If anything, Mauritius has used countries like Tanzania to enrich herself and better the living standard of her people. With no single gold mine, Mauritius is within the region a net exporter of processed gold items such as rings, bracelets and other jewelry. It is quite obvious that the gold comes from the African mainland.

It is processed in Mauritius and sold in India where the demand for the precious yellow metal is like a bottomless pit.

According to the Prime Minister, the biggest problem he saw inhibiting Tanzania from becoming a middle income country was that the people were not creative enough.

Tanzanians are very creative but there is no enabling environment to fund ideas and risk financing. It could be interesting to note that of the 13 large tax payers the PM cited, six were commercial banks.

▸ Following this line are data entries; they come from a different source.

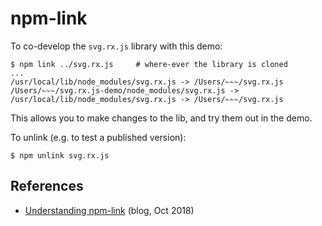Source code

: # npm-link

To co-develop the `svg.rx.js` library with this demo:

```
$ npm link ../svg.rx.js		# where-ever the library is cloned
...
/usr/local/lib/node_modules/svg.rx.js -> /Users/✁✁✁/svg.rx.js
/Users/✁✁✁/svg.rx.js-demo/node_modules/svg.rx.js -> /usr/local/lib/node_modules/svg.rx.js -> /Users/✁✁✁/svg.rx.js
```

This allows you to make changes to the lib, and try them out in the demo.

To unlink (e.g. to test a published version):

```
$ npm unlink svg.rx.js
```

## References

- [Understanding npm-link](https://medium.com/dailyjs/how-to-use-npm-link-7375b6219557) (blog, Oct 2018)

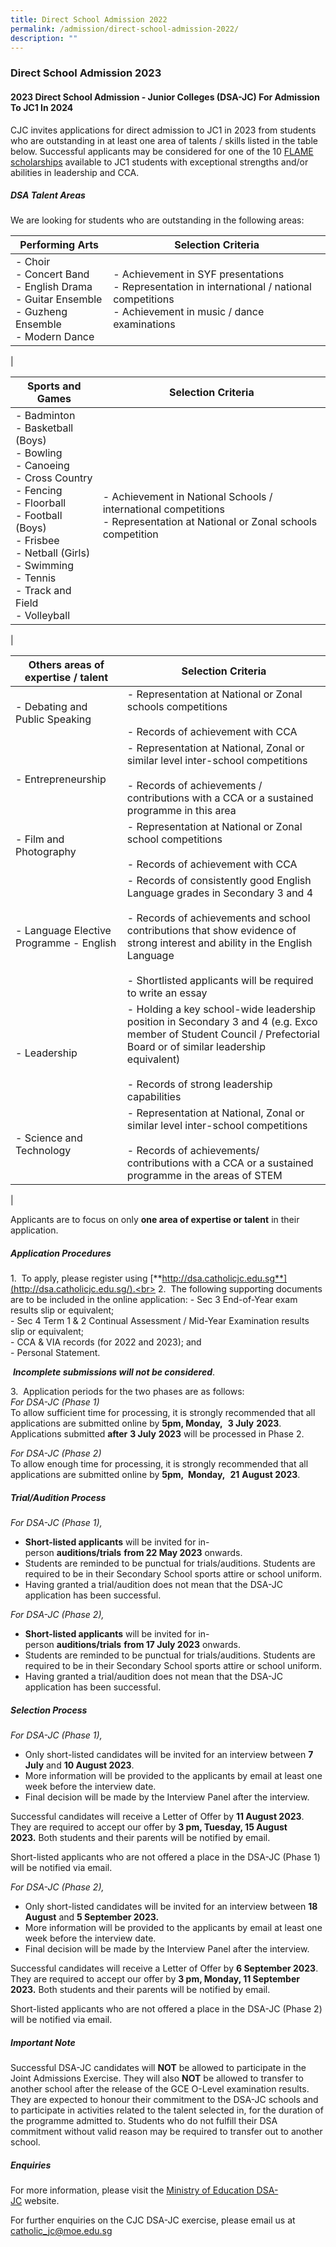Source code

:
 ```yaml
---
title: Direct School Admission 2022
permalink: /admission/direct-school-admission-2022/
description: ""
---
```

### **Direct School Admission 2023**
#### **2023 Direct School Admission - Junior Colleges (DSA-JC) For Admission To JC1 In 2024**

CJC invites applications for direct admission to JC1 in 2023 from students who are outstanding in at least one area of talents / skills listed in the table below. Successful applicants may be considered for one of the 10 [FLAME scholarships](/admission/scholarships/) available to JC1 students with exceptional strengths and/or abilities in leadership and CCA.

##### **DSA Talent Areas**
We are looking for students who are outstanding in the following areas:

| Performing Arts | Selection Criteria |
|---|---|
| - Choir<br>- Concert Band<br>- English Drama<br>- Guitar Ensemble<br>- Guzheng Ensemble<br>- Modern Dance | - Achievement in SYF presentations<br>- Representation in international / national competitions<br>- Achievement in music / dance examinations |
|

| Sports and Games | Selection Criteria |
|---|---|
| - Badminton<br>- Basketball (Boys)<br>- Bowling<br>- Canoeing<br>- Cross Country<br>- Fencing<br>- Floorball<br>- Football (Boys)<br>- Frisbee<br>- Netball (Girls)<br>- Swimming<br>- Tennis<br>- Track and Field<br>- Volleyball | - Achievement in National Schools / international competitions <br>- Representation at National or Zonal schools competition |
|

| Others areas of expertise / talent | Selection Criteria |
|---|---|
| - Debating and Public Speaking | - Representation at National or Zonal schools competitions<br><br>- Records of achievement with CCA |
| - Entrepreneurship | - Representation at National, Zonal or similar level inter-school competitions<br><br>- Records of achievements / contributions with a CCA or a sustained programme in this area |
| - Film and Photography | - Representation at National or Zonal school competitions<br><br>- Records of achievement with CCA |
| - Language Elective Programme - English | - Records of consistently good English Language grades in Secondary 3 and 4<br><br>- Records of achievements and school contributions that show evidence of strong interest and ability in the English Language<br><br>- Shortlisted applicants will be required to write an essay |
| - Leadership | - Holding a key school-wide leadership position in Secondary 3 and 4 (e.g. Exco member of Student Council / Prefectorial Board or of similar leadership equivalent)<br><br>- Records of strong leadership capabilities |
| - Science and Technology | - Representation at National, Zonal or similar level inter-school competitions<br><br>- Records of achievements/ contributions with a CCA or a sustained programme in the areas of STEM |
|

Applicants are to focus on only&nbsp;**one&nbsp;area of expertise or talent**&nbsp;in their application.

##### **Application Procedures**
1\.&nbsp; To apply, please register using&nbsp;[**http://dsa.catholicjc.edu.sg**](http://dsa.catholicjc.edu.sg/).<br>
2\.&nbsp; The following supporting documents are to be included in the online application:
\- Sec 3 End-of-Year exam results slip or equivalent;<br>
\- Sec 4 Term 1 &amp; 2 Continual Assessment / Mid-Year Examination results slip or equivalent;<br>
\- CCA &amp; VIA records (for 2022 and 2023); and<br>
\- Personal Statement.

&nbsp;**_Incomplete submissions will&nbsp;not&nbsp;be considered_**.
 
3\.&nbsp; Application periods for the two phases are as follows:<br>
_For DSA-JC (Phase 1)_<br>
To allow sufficient time for processing, it is strongly recommended that all applications are submitted online by&nbsp;**5pm, Monday,**&nbsp; **3 July**&nbsp;**2023**.<br>
Applications submitted&nbsp;**after**&nbsp;**3 July**&nbsp;**2023**&nbsp;will be processed in Phase 2.

_For DSA-JC (Phase 2)_<br>
To allow enough time for processing, it is strongly recommended that all applications are submitted online by&nbsp;**5pm,&nbsp; Monday,**&nbsp; **21**&nbsp;**August 2023**.

##### **Trial/Audition Process**
_For DSA-JC (Phase 1),_
* **Short-listed applicants**&nbsp;will be invited for in-person&nbsp;**auditions/trials**&nbsp;**from 22 May 2023**&nbsp;onwards.
* Students are reminded to be punctual for trials/auditions. Students are required to be in their Secondary School sports attire or school uniform.
* Having granted a trial/audition does not mean that the DSA-JC application has been successful.

_For DSA-JC (Phase 2),_
* **Short-listed applicants**&nbsp;will be invited for in-person&nbsp;**auditions/trials**&nbsp;**from 17 July 2023**&nbsp;onwards.
* Students are reminded to be punctual for trials/auditions. Students are required to be in their Secondary School sports attire or school uniform.&nbsp;
* Having granted a trial/audition does not mean that the DSA-JC application has been successful.

##### **Selection Process**
_For DSA-JC (Phase 1),_
* Only short-listed candidates will be invited for&nbsp;an interview between&nbsp;**7 July**&nbsp;and&nbsp;**10 August 2023**.
* More information will be provided to the applicants by email at least one week before the interview date.
* Final decision will be made by the Interview Panel&nbsp;after&nbsp;the interview.

Successful candidates will receive a Letter of Offer by&nbsp;**11 August 2023**. They are required to accept our offer by&nbsp;**3 pm, Tuesday, 15 August 2023.**&nbsp;Both students and their parents will be notified by email.

Short-listed applicants who are not offered a place in the DSA-JC (Phase 1) will be notified via email.

_For DSA-JC (Phase 2),_
* Only short-listed candidates will be invited for&nbsp;an interview between&nbsp;**18 August**&nbsp;and&nbsp;**5 September 2023.**
* More information will be provided to the applicants by email at least one week before the interview date.
* Final decision will be made by the Interview Panel&nbsp;after&nbsp;the interview.

Successful candidates will receive a Letter of Offer by&nbsp;**6 September 2023**. They are required to accept our offer by&nbsp;**3 pm, Monday, 11 September 2023.**&nbsp;Both students and their parents will be notified by email.

Short-listed applicants who are not offered a place in the DSA-JC (Phase 2) will be notified via email.

##### **Important Note**
Successful DSA-JC candidates will&nbsp;**NOT**&nbsp;be allowed to participate in the Joint Admissions Exercise. They will also&nbsp;**NOT**&nbsp;be allowed to transfer to another school after the release of the GCE O-Level examination results. They are expected to honour their commitment to the DSA-JC schools and to participate in activities related to the talent selected in, for the duration of the programme admitted to. Students who do not fulfill their DSA commitment without valid reason may be required to transfer out to another school.

##### **Enquiries**
For more information, please visit the&nbsp;[Ministry of Education DSA-JC](https://www.moe.gov.sg/post-secondary/admissions/dsa)&nbsp;website.

For further enquiries on the CJC DSA-JC exercise, please email us at [catholic\_jc@moe.edu.sg](mailto:catholic\_jc@moe.edu.sg)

Banks can only create money where clients are quite robust. The problem with financial services in Tanzania is that many of them do not actually help with the creation of jobs and employment.

They prefer the “safer” products of consumer loans, which although good for macro indicators, do not actually lead to wealth creation as they are merely spending sprees with the profits so realized finally repatriated to the metropolitan producers of industrial goods and services while borrowers are left to grapple with huge interest rates.

The mega tax payers’ list also included two cement companies. But where are steel mills and the manufacturers of iron roofing sheets? It is obvious there that there is missing link as cement alone cannot result into houses.

Anyway, Tanzania should have been a middle income country many years ago, in the days of Mwalimu actually. So we must now run while others walk. In my view, 2025, is too far a date. The master of money and macro-economic theories, John Keynes never liked the phrase “in the long run” because “we shall all be dead by then.” Former World Bank President, Robert McNamara once told the Japanese it would take them 50 years to industrialise.

The Japanese had a different strategy and became an industrialized nation within 15 years only. Over and above resources, capital accumulation is a culture and skill mastered only by a few people in the world.

The government can accelerate the entry of Tanzania into middle income country category if it assigns responsibilities to the likes of our existing Azams, IPP Media Group and Kagera Sugar Factory for each to turn out just five other entrepreneurs of similar capacity and the multiplier effect would be momentous.